YOUR GOAL: Each line holding the word "value" must appear in the answer, copied from the entries.

Data entries:
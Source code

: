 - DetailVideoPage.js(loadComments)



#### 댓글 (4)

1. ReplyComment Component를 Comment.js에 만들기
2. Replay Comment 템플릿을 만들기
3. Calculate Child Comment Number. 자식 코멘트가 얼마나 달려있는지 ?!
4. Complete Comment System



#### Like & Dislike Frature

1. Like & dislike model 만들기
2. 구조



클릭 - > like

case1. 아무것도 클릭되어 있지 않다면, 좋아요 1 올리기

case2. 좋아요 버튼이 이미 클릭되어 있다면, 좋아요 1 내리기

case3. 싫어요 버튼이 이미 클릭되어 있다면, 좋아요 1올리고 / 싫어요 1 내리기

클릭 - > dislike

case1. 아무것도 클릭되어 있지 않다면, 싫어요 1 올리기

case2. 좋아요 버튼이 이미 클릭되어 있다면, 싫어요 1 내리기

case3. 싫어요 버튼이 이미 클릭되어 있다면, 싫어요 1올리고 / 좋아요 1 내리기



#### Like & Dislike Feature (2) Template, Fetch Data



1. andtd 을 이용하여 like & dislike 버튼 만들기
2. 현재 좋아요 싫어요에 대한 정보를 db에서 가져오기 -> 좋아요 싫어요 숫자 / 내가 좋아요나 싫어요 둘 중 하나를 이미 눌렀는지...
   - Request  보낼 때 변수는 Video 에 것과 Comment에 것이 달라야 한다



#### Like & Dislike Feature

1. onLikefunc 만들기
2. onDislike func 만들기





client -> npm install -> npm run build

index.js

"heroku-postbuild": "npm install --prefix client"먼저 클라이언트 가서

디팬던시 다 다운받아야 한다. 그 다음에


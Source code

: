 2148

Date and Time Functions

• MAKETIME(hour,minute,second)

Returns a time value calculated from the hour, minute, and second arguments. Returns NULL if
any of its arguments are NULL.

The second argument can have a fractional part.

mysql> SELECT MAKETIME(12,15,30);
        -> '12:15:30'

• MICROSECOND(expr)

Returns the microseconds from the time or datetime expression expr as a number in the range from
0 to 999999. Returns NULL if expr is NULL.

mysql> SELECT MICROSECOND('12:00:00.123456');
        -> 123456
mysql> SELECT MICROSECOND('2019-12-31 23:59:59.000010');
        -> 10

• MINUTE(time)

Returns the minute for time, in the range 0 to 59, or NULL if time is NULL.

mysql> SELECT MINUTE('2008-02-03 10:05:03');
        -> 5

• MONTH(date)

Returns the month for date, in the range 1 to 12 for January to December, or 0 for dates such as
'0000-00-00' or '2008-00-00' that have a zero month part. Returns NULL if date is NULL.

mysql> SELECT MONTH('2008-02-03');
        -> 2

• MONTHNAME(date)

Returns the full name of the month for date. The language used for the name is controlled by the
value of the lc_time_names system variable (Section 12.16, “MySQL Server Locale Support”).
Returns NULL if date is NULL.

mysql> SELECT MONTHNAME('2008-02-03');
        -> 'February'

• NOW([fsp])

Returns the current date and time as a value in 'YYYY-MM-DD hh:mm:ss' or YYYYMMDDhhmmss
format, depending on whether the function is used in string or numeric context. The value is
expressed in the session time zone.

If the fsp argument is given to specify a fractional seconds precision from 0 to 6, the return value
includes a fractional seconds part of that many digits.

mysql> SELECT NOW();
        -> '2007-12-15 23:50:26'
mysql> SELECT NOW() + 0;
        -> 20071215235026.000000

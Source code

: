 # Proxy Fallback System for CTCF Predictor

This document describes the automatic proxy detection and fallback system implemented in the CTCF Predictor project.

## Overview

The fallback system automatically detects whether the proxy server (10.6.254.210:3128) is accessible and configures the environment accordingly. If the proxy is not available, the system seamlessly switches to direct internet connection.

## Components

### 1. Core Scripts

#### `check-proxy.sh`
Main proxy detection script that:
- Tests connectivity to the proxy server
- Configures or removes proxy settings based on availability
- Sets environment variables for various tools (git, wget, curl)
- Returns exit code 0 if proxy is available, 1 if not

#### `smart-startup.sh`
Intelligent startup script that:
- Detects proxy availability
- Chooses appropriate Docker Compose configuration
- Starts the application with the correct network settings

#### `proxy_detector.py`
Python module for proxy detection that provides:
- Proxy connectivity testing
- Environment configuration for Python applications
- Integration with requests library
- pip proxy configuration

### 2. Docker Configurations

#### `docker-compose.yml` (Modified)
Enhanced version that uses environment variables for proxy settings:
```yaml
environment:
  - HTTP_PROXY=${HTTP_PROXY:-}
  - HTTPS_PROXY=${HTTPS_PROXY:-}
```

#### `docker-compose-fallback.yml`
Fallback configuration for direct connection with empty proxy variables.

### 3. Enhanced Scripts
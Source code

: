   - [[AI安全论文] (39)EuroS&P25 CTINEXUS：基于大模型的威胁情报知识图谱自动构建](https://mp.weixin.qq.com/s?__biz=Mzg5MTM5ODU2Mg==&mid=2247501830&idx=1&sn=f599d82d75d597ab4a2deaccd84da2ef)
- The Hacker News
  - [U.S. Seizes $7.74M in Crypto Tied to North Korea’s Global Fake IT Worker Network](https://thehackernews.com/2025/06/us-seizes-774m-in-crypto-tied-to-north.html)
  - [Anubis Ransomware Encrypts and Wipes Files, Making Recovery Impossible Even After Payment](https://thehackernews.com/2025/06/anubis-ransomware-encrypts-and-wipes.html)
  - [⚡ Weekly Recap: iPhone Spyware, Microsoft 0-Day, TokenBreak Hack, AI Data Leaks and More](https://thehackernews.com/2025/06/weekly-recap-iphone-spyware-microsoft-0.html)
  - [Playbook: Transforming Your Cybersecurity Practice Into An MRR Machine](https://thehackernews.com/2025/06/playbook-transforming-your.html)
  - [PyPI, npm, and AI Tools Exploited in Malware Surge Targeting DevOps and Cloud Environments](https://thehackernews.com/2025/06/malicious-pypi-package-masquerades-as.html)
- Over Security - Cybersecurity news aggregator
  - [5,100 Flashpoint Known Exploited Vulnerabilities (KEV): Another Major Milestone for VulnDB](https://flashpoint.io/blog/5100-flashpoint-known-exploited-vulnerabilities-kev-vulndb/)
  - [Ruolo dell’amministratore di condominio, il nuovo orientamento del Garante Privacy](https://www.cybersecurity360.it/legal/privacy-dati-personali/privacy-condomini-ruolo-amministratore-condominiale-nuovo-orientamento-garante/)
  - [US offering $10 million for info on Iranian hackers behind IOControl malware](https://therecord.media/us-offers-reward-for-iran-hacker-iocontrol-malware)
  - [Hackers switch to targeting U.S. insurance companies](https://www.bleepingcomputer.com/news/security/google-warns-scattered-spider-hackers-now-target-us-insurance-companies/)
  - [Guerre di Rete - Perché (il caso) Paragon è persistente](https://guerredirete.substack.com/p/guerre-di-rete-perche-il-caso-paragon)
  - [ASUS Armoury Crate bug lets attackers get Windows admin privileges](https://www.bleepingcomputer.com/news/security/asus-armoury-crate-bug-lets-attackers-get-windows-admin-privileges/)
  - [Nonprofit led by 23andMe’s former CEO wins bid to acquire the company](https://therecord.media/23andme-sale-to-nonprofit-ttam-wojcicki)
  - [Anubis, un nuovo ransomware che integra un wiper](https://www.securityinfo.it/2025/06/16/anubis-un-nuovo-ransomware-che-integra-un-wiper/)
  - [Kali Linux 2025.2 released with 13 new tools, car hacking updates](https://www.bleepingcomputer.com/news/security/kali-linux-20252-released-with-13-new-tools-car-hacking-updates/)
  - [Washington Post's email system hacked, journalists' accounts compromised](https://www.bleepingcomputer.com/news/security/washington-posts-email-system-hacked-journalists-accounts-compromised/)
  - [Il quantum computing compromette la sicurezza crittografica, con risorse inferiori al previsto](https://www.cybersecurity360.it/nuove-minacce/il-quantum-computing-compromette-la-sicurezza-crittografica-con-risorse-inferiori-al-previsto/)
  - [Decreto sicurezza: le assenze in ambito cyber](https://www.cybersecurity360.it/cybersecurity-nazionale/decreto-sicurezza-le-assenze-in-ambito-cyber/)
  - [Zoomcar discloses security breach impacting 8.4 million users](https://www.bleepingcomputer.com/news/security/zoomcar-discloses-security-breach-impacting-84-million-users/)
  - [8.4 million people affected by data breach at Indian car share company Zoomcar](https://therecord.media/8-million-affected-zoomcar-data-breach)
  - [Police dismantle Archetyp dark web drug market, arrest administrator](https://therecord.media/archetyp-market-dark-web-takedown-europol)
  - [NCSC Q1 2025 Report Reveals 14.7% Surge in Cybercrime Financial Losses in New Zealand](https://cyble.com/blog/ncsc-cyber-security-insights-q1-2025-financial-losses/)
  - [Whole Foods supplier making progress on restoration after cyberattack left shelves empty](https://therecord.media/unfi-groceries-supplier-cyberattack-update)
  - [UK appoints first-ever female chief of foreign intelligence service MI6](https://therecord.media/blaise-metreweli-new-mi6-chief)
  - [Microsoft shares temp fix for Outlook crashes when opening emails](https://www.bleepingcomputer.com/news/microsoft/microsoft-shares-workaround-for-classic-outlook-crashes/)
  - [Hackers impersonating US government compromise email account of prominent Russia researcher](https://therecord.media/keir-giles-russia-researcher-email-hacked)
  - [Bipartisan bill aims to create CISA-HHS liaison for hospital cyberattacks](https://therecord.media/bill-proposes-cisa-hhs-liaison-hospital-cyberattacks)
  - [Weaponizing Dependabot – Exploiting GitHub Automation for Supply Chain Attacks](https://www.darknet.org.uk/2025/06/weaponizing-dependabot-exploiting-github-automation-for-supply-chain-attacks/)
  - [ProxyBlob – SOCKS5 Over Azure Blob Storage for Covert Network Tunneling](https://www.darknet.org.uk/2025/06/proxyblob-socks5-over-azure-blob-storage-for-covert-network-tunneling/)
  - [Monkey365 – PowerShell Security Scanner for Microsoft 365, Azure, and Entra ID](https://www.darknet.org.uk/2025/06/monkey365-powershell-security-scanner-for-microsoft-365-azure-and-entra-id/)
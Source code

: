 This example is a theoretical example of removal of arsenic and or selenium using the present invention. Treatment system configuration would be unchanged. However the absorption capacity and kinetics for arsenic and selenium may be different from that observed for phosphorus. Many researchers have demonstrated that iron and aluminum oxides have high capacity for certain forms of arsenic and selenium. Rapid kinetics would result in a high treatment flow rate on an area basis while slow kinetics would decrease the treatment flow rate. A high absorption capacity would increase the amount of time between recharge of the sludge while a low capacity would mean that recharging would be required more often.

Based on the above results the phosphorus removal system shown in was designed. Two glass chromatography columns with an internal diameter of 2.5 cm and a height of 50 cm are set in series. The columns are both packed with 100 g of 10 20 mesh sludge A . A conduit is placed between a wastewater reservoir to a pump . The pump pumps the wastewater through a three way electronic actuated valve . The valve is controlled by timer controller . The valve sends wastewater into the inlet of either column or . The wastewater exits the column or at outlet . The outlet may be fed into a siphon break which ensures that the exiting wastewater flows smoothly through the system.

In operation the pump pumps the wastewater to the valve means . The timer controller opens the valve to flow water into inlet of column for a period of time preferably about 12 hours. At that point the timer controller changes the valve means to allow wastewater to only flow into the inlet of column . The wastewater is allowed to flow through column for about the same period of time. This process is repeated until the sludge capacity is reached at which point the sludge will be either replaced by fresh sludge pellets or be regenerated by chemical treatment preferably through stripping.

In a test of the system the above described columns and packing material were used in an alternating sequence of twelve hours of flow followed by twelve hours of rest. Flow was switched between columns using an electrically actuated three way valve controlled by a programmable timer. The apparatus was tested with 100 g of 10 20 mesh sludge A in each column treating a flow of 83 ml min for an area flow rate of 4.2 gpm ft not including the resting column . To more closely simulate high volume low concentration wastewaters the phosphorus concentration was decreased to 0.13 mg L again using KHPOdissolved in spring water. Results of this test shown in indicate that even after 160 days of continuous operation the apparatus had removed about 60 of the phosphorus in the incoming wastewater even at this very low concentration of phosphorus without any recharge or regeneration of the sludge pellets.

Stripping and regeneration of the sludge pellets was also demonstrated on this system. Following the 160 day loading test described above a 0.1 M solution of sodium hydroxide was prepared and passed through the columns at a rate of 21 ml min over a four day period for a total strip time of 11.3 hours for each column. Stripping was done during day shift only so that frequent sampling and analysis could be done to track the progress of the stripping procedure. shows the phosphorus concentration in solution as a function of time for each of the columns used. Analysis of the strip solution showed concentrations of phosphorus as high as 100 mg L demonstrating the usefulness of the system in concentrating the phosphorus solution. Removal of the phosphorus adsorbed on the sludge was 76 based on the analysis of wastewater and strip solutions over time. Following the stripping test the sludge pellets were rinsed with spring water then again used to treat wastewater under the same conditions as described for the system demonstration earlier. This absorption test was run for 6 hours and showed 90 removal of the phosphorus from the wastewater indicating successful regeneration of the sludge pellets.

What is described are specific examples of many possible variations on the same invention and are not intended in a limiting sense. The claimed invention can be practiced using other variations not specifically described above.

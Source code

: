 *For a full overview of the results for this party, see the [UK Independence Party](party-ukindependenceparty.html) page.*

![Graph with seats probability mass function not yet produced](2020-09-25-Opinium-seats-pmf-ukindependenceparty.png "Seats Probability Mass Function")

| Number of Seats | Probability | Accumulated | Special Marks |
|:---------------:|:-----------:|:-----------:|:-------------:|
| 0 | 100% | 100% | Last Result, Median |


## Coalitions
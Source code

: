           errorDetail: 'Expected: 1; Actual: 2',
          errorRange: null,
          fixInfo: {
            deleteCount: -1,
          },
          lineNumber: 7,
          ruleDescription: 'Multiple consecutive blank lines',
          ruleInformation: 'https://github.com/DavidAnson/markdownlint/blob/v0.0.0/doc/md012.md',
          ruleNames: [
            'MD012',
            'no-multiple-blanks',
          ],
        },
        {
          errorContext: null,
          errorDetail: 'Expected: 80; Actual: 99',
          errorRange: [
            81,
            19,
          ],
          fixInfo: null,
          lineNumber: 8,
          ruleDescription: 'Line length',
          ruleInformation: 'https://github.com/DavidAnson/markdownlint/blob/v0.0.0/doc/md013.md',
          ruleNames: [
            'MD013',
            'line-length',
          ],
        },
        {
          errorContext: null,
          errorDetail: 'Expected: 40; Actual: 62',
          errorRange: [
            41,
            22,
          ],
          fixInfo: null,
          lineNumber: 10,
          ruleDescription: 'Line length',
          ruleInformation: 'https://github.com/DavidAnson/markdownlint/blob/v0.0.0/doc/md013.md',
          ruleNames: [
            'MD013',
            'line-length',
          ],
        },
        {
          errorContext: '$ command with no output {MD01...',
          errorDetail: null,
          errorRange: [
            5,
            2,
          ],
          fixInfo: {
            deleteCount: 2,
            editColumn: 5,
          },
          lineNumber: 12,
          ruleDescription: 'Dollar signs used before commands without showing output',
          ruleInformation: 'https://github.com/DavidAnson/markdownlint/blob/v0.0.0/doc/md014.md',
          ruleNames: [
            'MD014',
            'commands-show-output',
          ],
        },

WRITTEN ANSWER:
Returns a time value calculated from the hour, minute, and second arguments. Returns NULL if
value of the lc_time_names system variable (Section 12.16, “MySQL Server Locale Support”).
Returns the current date and time as a value in 'YYYY-MM-DD hh:mm:ss' or YYYYMMDDhhmmss
format, depending on whether the function is used in string or numeric context. The value is
If the fsp argument is given to specify a fractional seconds precision from 0 to 6, the return value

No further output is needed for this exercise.